Anyhow, I totally thought I understood about what you were saying about the mystery arm that I still have and how I am hopping from one edge to another. I also noticed I would always put my left hand up and push it back to help to get to my toeside. While reading that post I also noticed that I NEVER actually point my board down the fall line between edge changes. I would be on heelside and jump or turn to toeside without actually ever flattening the board down and THEN engaging the edge. 

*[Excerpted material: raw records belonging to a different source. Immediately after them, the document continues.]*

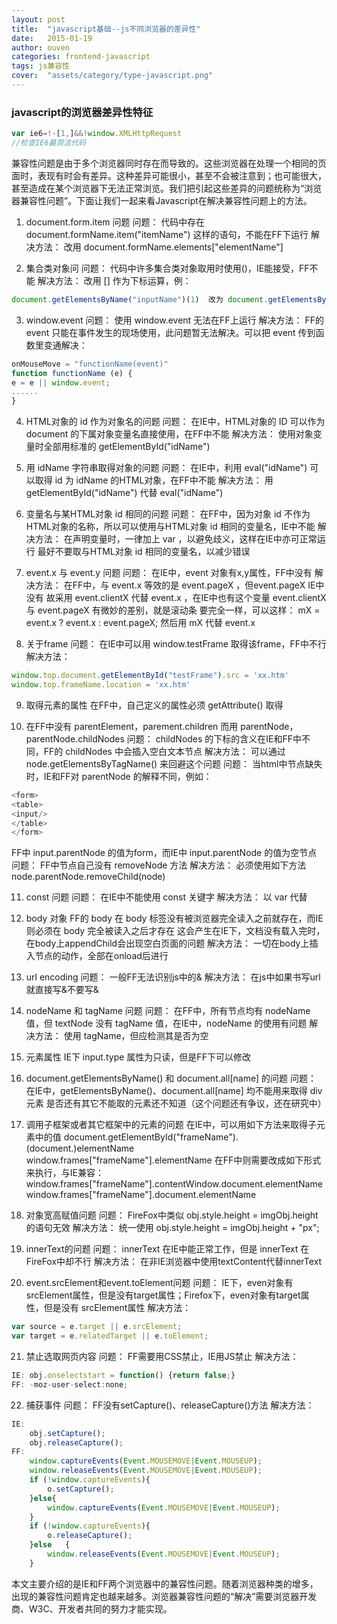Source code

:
 ```yaml
---
layout: post
title:  "javascript基础--js不同浏览器的差异性"
date:   2015-01-19
author: ouven
categories: frontend-javascript
tags: js兼容性
cover:  "assets/category/type-javascript.png"
---
```


### javascript的浏览器差异性特征

```javascript
var ie6=!-[1,]&&!window.XMLHttpRequest
//检查IE6最简洁代码
```

兼容性问题是由于多个浏览器同时存在而导致的。这些浏览器在处理一个相同的页面时，表现有时会有差异。这种差异可能很小，甚至不会被注意到；也可能很大，甚至造成在某个浏览器下无法正常浏览。我们把引起这些差异的问题统称为“浏览器兼容性问题”。下面让我们一起来看Javascript在解决兼容性问题上的方法。

1. document.form.item 问题
问题：
代码中存在 document.formName.item("itemName") 这样的语句，不能在FF下运行
解决方法：
改用 document.formName.elements["elementName"]

2. 集合类对象问 
问题：
代码中许多集合类对象取用时使用()，IE能接受，FF不能
解决方法：
改用 [] 作为下标运算，例： 

```javascript
document.getElementsByName("inputName")(1)  改为 document.getElementsByName("inputName")[1]
```

3. window.event
问题：
使用 window.event 无法在FF上运行
解决方法：
FF的 event 只能在事件发生的现场使用，此问题暂无法解决。可以把 event 传到函数里变通解决：

```javascript
onMouseMove = "functionName(event)" 
function functionName (e) {  
e = e || window.event;  
......  
}  
```
 
 
4. HTML对象的 id 作为对象名的问题
问题：
在IE中，HTML对象的 ID 可以作为 document 的下属对象变量名直接使用，在FF中不能
解决方法：
使用对象变量时全部用标准的 getElementById("idName")

5. 用 idName 字符串取得对象的问题
问题：
在IE中，利用 eval("idName") 可以取得 id 为 idName 的HTML对象，在FF中不能
解决方法：
用 getElementById("idName") 代替 eval("idName")

6. 变量名与某HTML对象 id 相同的问题
问题：
在FF中，因为对象 id 不作为HTML对象的名称，所以可以使用与HTML对象 id 相同的变量名，IE中不能
解决方法：
在声明变量时，一律加上 var ，以避免歧义，这样在IE中亦可正常运行
最好不要取与HTML对象 id 相同的变量名，以减少错误

7. event.x 与 event.y 问题
问题：
在IE中，event 对象有x,y属性，FF中没有
解决方法：
在FF中，与 event.x 等效的是 event.pageX ，但event.pageX IE中没有
故采用 event.clientX 代替 event.x ，在IE中也有这个变量
event.clientX 与 event.pageX 有微妙的差别，就是滚动条
要完全一样，可以这样：
mX = event.x ? event.x : event.pageX;
然后用 mX 代替 event.x

8. 关于frame
问题：
在IE中可以用 window.testFrame 取得该frame，FF中不行
解决方法：

```javascript
window.top.document.getElementById("testFrame").src = 'xx.htm' 
window.top.frameName.location = 'xx.htm' 
```

9. 取得元素的属性
在FF中，自己定义的属性必须 getAttribute() 取得

10. 在FF中没有 parentElement，parement.children 而用 parentNode，parentNode.childNodes
问题：
childNodes 的下标的含义在IE和FF中不同，FF的 childNodes 中会插入空白文本节点
解决方法：
可以通过 node.getElementsByTagName() 来回避这个问题 
问题： 
当html中节点缺失时，IE和FF对 parentNode 的解释不同，例如：

```javascript
<form>
<table>
<input/>
</table>
</form> 
```

FF中 input.parentNode 的值为form，而IE中 input.parentNode 的值为空节点 
问题： 
FF中节点自己没有 removeNode 方法
解决方法：
必须使用如下方法 node.parentNode.removeChild(node)

11. const 问题
问题：
在IE中不能使用 const 关键字
解决方法：
以 var 代替

12. body 对象
FF的 body 在 body 标签没有被浏览器完全读入之前就存在，而IE则必须在 body 完全被读入之后才存在
这会产生在IE下，文档没有载入完时，在body上appendChild会出现空白页面的问题
解决方法：
一切在body上插入节点的动作，全部在onload后进行

13. url encoding
问题：
一般FF无法识别js中的&
解决方法：
在js中如果书写url就直接写&不要写&

14. nodeName 和 tagName 问题
问题：
在FF中，所有节点均有 nodeName 值，但 textNode 没有 tagName 值，在IE中，nodeName 的使用有问题
解决方法：
使用 tagName，但应检测其是否为空

15. 元素属性
IE下 input.type 属性为只读，但是FF下可以修改

16. document.getElementsByName() 和 document.all[name] 的问题
问题：
在IE中，getElementsByName()、document.all[name] 均不能用来取得 div 元素
是否还有其它不能取的元素还不知道（这个问题还有争议，还在研究中）

17. 调用子框架或者其它框架中的元素的问题
在IE中，可以用如下方法来取得子元素中的值
document.getElementById("frameName").(document.)elementName  
window.frames["frameName"].elementName 
在FF中则需要改成如下形式来执行，与IE兼容：
window.frames["frameName"].contentWindow.document.elementName  
window.frames["frameName"].document.elementName 

18. 对象宽高赋值问题
问题：
FireFox中类似 obj.style.height = imgObj.height 的语句无效
解决方法：
统一使用 obj.style.height = imgObj.height + "px";

19. innerText的问题
问题：
innerText 在IE中能正常工作，但是 innerText 在FireFox中却不行
解决方法：
在非IE浏览器中使用textContent代替innerText

20. event.srcElement和event.toElement问题
问题：
IE下，even对象有srcElement属性，但是没有target属性；Firefox下，even对象有target属性，但是没有 srcElement属性
解决方法：

```javascript
var source = e.target || e.srcElement;  
var target = e.relatedTarget || e.toElement; 
```

21. 禁止选取网页内容
问题：
FF需要用CSS禁止，IE用JS禁止
解决方法：

```javascript
IE: obj.onselectstart = function() {return false;}
FF: -moz-user-select:none;
```

22. 捕获事件
问题：
FF没有setCapture()、releaseCapture()方法
解决方法：

```javascript
IE:
    obj.setCapture();   
    obj.releaseCapture(); 
FF:
    window.captureEvents(Event.MOUSEMOVE|Event.MOUSEUP);  
    window.releaseEvents(Event.MOUSEMOVE|Event.MOUSEUP);  
    if (!window.captureEvents){  
        o.setCapture();  
    }else{  
        window.captureEvents(Event.MOUSEMOVE|Event.MOUSEUP);  
    }  
    if (!window.captureEvents){  
        o.releaseCapture();  
    }else   {  
        window.releaseEvents(Event.MOUSEMOVE|Event.MOUSEUP);  
    }  
```

本文主要介绍的是IE和FF两个浏览器中的兼容性问题。随着浏览器种类的增多，出现的兼容性问题肯定也越来越多。浏览器兼容性问题的“解决”需要浏览器开发商、W3C、开发者共同的努力才能实现。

So, Sunday I finally set a goal to ride with my hands velcroed to my legs and try to do that all day and try to flatten my board between edge changes. It is truly like learning to snowboard all over again trying to get rid of the bad habits! Argh! But, I think I have accomplished some progress. I took the videos that you looked at last week from the same runs and have edited the newer version after them from Sunday. Ignore the Leprechaun outfit was it was St. Patrick's Day on the hill. I tried to slow it down and going from toeside flatten the board and then lean to my heelside and vice versa. The newer videos looks so much smoother than hopping from edge to edge. There were still two spots where my old habit came to play when I bobbled, but overall I just need to get used to riding with my arms down. I could tell from watching my old video that having my right arm up was actually turning my left shoulder out, and with my hands down it keeps my shoulders in line with the board. I have to verbally tell myelf, "flat board....edge....flatboard...edge for every turn. I know my edges still are not high, but first I need to re-learn to ride with my hands down and flatten the board between edge changes and then go from there when I have mastered that. When that becomes memory then I will try to get on my edge and lean more. But overall, I was really surprised at the difference in the videos. But, as always, I need affirmation from Snowolf! Is it just my hopeful imagination or am I finally partially doing what you've been wanting me to do all along? lol By the way, this was a lot less exerting that what I was previously doing! lol

Thanks again... Vicki


----------



## Basti (Sep 22, 2011)

I'm not Sowolf but let me tell you that's definitely a very noticeable progression . You seem much more confident in the "after" videos and it looks much smoother.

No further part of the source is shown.